EU travel industry steps up quarantine pushback
BRUSSELS (Reuters) – Leaders of Europe’s coronavirus-stricken travel and tourism industries have appealed to the EU’s chief executive to press governments to end quarantine requirements and instead embrace coordinated restrictions and testing.
“This chaotic situation requires your immediate personal involvement,” a broad ad-hoc group of more than 20 industry groups including airline body IATA told European Commission President Ursula von der Leyen in a letter seen by Reuters.
The appeal came as data from airports’ group ACI Europe, one of the signatories to the Sept. 17 letter, pointed to a “double-dip” air traffic slump, with passenger numbers down 73% in the first two weeks of September, after a 65% decline in August.
The EU executive this month proposed a common “traffic light” system designed to coordinate travel restrictions among EU states and replace the patchwork of rules and quarantine regimes blamed for the renewed collapse in travel.
But with COVID-19 cases rising, governments are reluctant to drop more drastic restrictions and quarantines – condemned by the industry as disproportionate to the risks of travel within a region where community transmission is already widespread.
Ireland, where travel curbs have been challenged in court by Ryanair, moved on Thursday to quarantine arrivals from Italy and Greece on the basis of stricter infection-rate criteria than those proposed by the EU.
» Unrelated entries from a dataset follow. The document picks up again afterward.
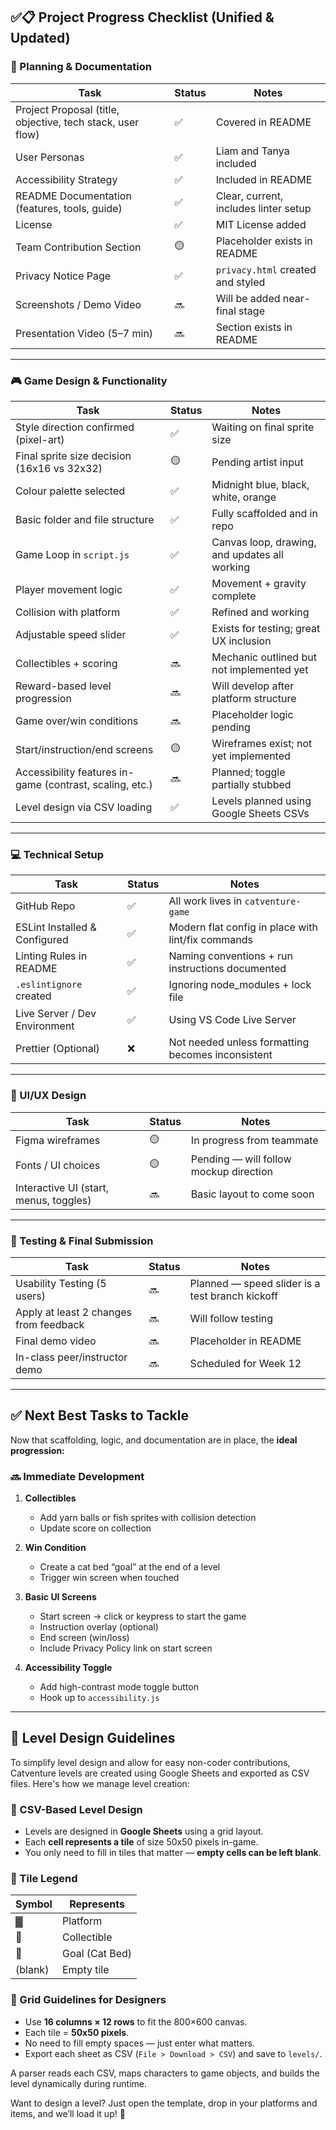 ## ✅📋 Project Progress Checklist (Unified & Updated)

### 📄 Planning & Documentation

| Task                                                       | Status | Notes                                  |
|------------------------------------------------------------|--------|----------------------------------------|
| Project Proposal (title, objective, tech stack, user flow) | ✅     | Covered in README                      |
| User Personas                                              | ✅     | Liam and Tanya included                |
| Accessibility Strategy                                     | ✅     | Included in README                     |
| README Documentation (features, tools, guide)              | ✅     | Clear, current, includes linter setup  |
| License                                                    | ✅     | MIT License added                      |
| Team Contribution Section                                  | 🟡     | Placeholder exists in README           |
| Privacy Notice Page                                        | ✅     | `privacy.html` created and styled      |
| Screenshots / Demo Video                                   | 🔜     | Will be added near-final stage         |
| Presentation Video (5–7 min)                               | 🔜     | Section exists in README               |

---

### 🎮 Game Design & Functionality

| Task                                                     | Status | Notes                                         |
|----------------------------------------------------------|--------|-----------------------------------------------|
| Style direction confirmed (pixel-art)                    | ✅     | Waiting on final sprite size                  |
| Final sprite size decision (16x16 vs 32x32)              | 🟡     | Pending artist input                          |
| Colour palette selected                                  | ✅     | Midnight blue, black, white, orange           |
| Basic folder and file structure                          | ✅     | Fully scaffolded and in repo                  |
| Game Loop in `script.js`                                 | ✅     | Canvas loop, drawing, and updates all working |
| Player movement logic                                    | ✅     | Movement + gravity complete                   |
| Collision with platform                                  | ✅     | Refined and working                           |
| Adjustable speed slider                                  | ✅     | Exists for testing; great UX inclusion        |
| Collectibles + scoring                                   | 🔜     | Mechanic outlined but not implemented yet     |
| Reward-based level progression                           | 🔜     | Will develop after platform structure         |
| Game over/win conditions                                 | 🔜     | Placeholder logic pending                     |
| Start/instruction/end screens                            | 🟡     | Wireframes exist; not yet implemented         |
| Accessibility features in-game (contrast, scaling, etc.) | 🔜     | Planned; toggle partially stubbed             |
| Level design via CSV loading                             | ✅     | Levels planned using Google Sheets CSVs       |

---

### 💻 Technical Setup

| Task                           | Status | Notes                                                             |
|--------------------------------|--------|-------------------------------------------------------------------|
| GitHub Repo                    | ✅     | All work lives in `catventure-game`                              |
| ESLint Installed & Configured  | ✅     | Modern flat config in place with lint/fix commands                |
| Linting Rules in README        | ✅     | Naming conventions + run instructions documented                  |
| `.eslintignore` created        | ✅     | Ignoring node_modules + lock file                                |
| Live Server / Dev Environment  | ✅     | Using VS Code Live Server                                         |
| Prettier (Optional)            | ❌     | Not needed unless formatting becomes inconsistent                 |

---

### 🎨 UI/UX Design

| Task                                        | Status | Notes                                 |
|---------------------------------------------|--------|---------------------------------------|
| Figma wireframes                            | 🟡     | In progress from teammate             |
| Fonts / UI choices                          | 🟡     | Pending — will follow mockup direction|
| Interactive UI (start, menus, toggles)      | 🔜     | Basic layout to come soon             |

---

### 🧪 Testing & Final Submission

| Task                                       | Status | Notes                                             |
|--------------------------------------------|--------|---------------------------------------------------|
| Usability Testing (5 users)                | 🔜     | Planned — speed slider is a test branch kickoff  |
| Apply at least 2 changes from feedback     | 🔜     | Will follow testing                               |
| Final demo video                           | 🔜     | Placeholder in README                             |
| In-class peer/instructor demo              | 🔜     | Scheduled for Week 12                             |

---

## ✅ Next Best Tasks to Tackle

Now that scaffolding, logic, and documentation are in place, the **ideal progression:**

### 🔜 Immediate Development

1. **Collectibles**
   - Add yarn balls or fish sprites with collision detection
   - Update score on collection

2. **Win Condition**
   - Create a cat bed “goal” at the end of a level
   - Trigger win screen when touched

3. **Basic UI Screens**
   - Start screen → click or keypress to start the game
   - Instruction overlay (optional)
   - End screen (win/loss)
   - Include Privacy Policy link on start screen

4. **Accessibility Toggle**
   - Add high-contrast mode toggle button
   - Hook up to `accessibility.js`

---

## 🧩 Level Design Guidelines

To simplify level design and allow for easy non-coder contributions, Catventure levels are created using Google Sheets and exported as CSV files. Here's how we manage level creation:

### 🧠 CSV-Based Level Design

- Levels are designed in **Google Sheets** using a grid layout.
- Each **cell represents a tile** of size 50x50 pixels in-game.
- You only need to fill in tiles that matter — **empty cells can be left blank**.

### 🧱 Tile Legend

| Symbol | Represents     |
|--------|----------------|
| ▓      | Platform       |
| 🧶     | Collectible    |
| 🐾     | Goal (Cat Bed) |
| (blank)| Empty tile     |

### 📏 Grid Guidelines for Designers

- Use **16 columns × 12 rows** to fit the 800×600 canvas.
- Each tile = **50x50 pixels**.
- No need to fill empty spaces — just enter what matters.
- Export each sheet as CSV (`File > Download > CSV`) and save to `levels/`.

A parser reads each CSV, maps characters to game objects, and builds the level dynamically during runtime.

Want to design a level? Just open the template, drop in your platforms and items, and we’ll load it up! 🐾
“Failure to fully implement the Commission’s proposal would kill any chances of a potential recovery,” the travel industry bodies wrote to von der Leyen.
The letter was signed by an alphabet soup of trade bodies together representing more than 5,000 companies and millions of workers in sectors ranging from aviation and travel agents to hotels, restaurants and campsites, and their supply chains.
“We are thus urging you make this issue a top priority” in discussions with national leaders, it added, highlighting the 10% of EU economic output generated by tourism and its 12% share of the workforce. “What is actually at stake is the recovery of Europe and European economies.”
In a non-binding vote on Thursday, EU lawmakers urged member states to adopt common methodologies in their fight against the pandemic, ahead of a Sept. 22 meeting of European affairs ministers that will address better coordinated border controls.